RSN Economic Group economist and interim dean of Southern Illinois University Edwardsville School of Business John Navin said one of the most encouraging signs from the analysis is the recent economic growth occurred during a time of economic depression.
"It is a real economic engine for the county, and that's really impressive, especially if you look at the time period when as we've seen a pretty much sustained decrease in economic activity, but in the same time the port continues growing and creating jobs and increasing the tax base. That's quite an accomplishment given the rest of the economic environment," Navin said.
The port generates almost $10 million in state and local taxes each year as well as $2.2 million property tax revenues for Granite City, Madison and Venice and their schools.
America's Central Port Executive Director Dennis Wilmsmeyer pointed to major tenants, such as ethanol manufacturer Abengoa Bioenergy, air-inflated dome manufacturer Arizon Air Structures, Mattingly Lumber and the U.S. Army Reserve. Although some of the new business tenants moved into the port district before the recession, Wilmsmeyer said the sustained growth is a testament to the port district's role in the metro-east's economy.
"I think what's more impressive is the period of time that was fairly stagnant economic times," Wilmsmeyer said. "A lot of those had started prior to the downturn in the economy. We still saw some good growth and good opportunities through the economic downturn.
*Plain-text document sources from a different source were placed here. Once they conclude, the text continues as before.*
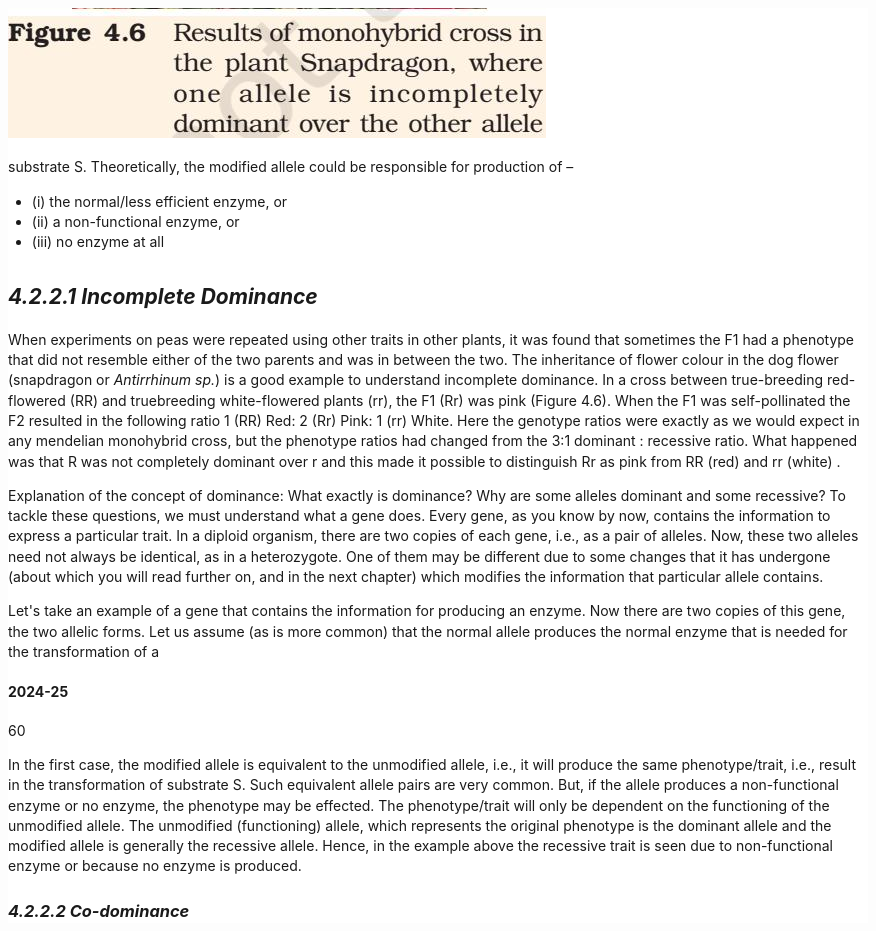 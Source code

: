 ![](_page_9_Figure_2.jpeg)

substrate S. Theoretically, the modified allele could be responsible for production of –

- (i) the normal/less efficient enzyme, or
- (ii) a non-functional enzyme, or
- (iii) no enzyme at all

## *4.2.2.1 Incomplete Dominance*

When experiments on peas were repeated using other traits in other plants, it was found that sometimes the F1 had a phenotype that did not resemble either of the two parents and was in between the two. The inheritance of flower colour in the dog flower (snapdragon or *Antirrhinum sp.*) is a good example to understand incomplete dominance. In a cross between true-breeding red-flowered (RR) and truebreeding white-flowered plants (rr), the F1 (Rr) was pink (Figure 4.6). When the F1 was self-pollinated the F2 resulted in the following ratio 1 (RR) Red: 2 (Rr) Pink: 1 (rr) White. Here the genotype ratios were exactly as we would expect in any mendelian monohybrid cross, but the phenotype ratios had changed from the 3:1 dominant : recessive ratio. What happened was that R was not completely dominant over r and this made it possible to distinguish Rr as pink from RR (red) and rr (white) .

Explanation of the concept of dominance: What exactly is dominance? Why are some alleles dominant and some recessive? To tackle these questions, we must understand what a gene does. Every gene, as you know by now, contains the information to express a particular trait. In a diploid organism, there are two copies of each gene, i.e., as a pair of alleles. Now, these two alleles need not always be identical, as in a heterozygote. One of them may be different due to some changes that it has undergone (about which you will read further on, and in the next chapter) which modifies the information that particular allele contains.

Let's take an example of a gene that contains the information for producing an enzyme. Now there are two copies of this gene, the two allelic forms. Let us assume (as is more common) that the normal allele produces the normal enzyme that is needed for the transformation of a

#### 2024-25

60

In the first case, the modified allele is equivalent to the unmodified allele, i.e., it will produce the same phenotype/trait, i.e., result in the transformation of substrate S. Such equivalent allele pairs are very common. But, if the allele produces a non-functional enzyme or no enzyme, the phenotype may be effected. The phenotype/trait will only be dependent on the functioning of the unmodified allele. The unmodified (functioning) allele, which represents the original phenotype is the dominant allele and the modified allele is generally the recessive allele. Hence, in the example above the recessive trait is seen due to non-functional enzyme or because no enzyme is produced.

### *4.2.2.2 Co-dominance*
That was one of the biggest keys to get us through that."
A total of 2.5 million tons of commodities valued at $1.1 billion pass through the port each year. The port loads and unloads 250,000 barges annually that carry agricultural products, steel, fertilizer, and asphalt. America's Central Port provides foreign trade zone, commercial warehousing, industrial property, office space, recreation and residential apartments.
"That shows tremendous growth and shows the importance of the port, not only to our region, but up and down the Mississippi River," Navin said. "I think that bodes well for the future."